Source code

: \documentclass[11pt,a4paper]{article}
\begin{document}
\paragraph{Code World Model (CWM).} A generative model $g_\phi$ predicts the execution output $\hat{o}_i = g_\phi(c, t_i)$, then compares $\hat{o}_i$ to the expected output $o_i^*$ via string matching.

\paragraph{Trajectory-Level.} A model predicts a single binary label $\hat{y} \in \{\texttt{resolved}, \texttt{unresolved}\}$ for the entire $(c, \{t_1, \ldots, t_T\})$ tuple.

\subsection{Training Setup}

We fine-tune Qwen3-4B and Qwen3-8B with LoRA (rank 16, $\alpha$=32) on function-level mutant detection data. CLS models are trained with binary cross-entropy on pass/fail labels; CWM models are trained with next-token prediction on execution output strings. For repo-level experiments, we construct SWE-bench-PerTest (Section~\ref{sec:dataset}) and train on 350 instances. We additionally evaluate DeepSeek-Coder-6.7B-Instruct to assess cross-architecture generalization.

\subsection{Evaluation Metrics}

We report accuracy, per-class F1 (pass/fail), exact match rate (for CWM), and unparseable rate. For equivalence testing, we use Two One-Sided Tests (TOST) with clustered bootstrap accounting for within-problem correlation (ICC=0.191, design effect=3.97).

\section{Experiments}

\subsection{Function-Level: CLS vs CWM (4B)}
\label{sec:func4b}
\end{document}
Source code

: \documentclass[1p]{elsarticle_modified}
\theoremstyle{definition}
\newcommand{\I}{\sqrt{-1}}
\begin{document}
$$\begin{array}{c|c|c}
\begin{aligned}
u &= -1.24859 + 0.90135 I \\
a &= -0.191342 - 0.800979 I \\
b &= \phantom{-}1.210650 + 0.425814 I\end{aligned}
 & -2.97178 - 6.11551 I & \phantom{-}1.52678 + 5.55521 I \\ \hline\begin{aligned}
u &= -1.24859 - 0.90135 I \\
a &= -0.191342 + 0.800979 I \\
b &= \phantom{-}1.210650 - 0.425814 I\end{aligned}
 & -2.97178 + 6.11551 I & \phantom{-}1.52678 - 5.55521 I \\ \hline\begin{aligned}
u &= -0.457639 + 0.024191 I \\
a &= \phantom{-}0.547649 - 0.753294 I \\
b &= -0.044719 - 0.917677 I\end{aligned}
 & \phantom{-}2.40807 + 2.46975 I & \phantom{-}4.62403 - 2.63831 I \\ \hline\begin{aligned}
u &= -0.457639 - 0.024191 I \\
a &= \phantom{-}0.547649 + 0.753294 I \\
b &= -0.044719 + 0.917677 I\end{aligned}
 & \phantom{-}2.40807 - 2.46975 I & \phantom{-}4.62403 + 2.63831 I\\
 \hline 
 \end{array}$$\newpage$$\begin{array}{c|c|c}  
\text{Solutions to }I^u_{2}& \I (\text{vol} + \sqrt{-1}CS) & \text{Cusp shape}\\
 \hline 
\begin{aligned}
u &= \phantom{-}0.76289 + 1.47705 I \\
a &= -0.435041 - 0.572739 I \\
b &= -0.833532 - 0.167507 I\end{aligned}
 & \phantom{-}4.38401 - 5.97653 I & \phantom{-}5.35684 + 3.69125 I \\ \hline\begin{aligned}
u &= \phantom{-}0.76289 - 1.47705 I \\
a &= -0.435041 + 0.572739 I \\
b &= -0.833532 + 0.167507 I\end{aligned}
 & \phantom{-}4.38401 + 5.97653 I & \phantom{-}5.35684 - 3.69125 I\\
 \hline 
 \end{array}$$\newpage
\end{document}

■ ■ ■ ■

In the listing above, find the line containing "- 3.69125 I\\" and please quote exactly that line through the last one, and no other lines.

 & \phantom{-}4.38401 + 5.97653 I & \phantom{-}5.35684 - 3.69125 I\\
 \hline 
 \end{array}$$\newpage
\end{document}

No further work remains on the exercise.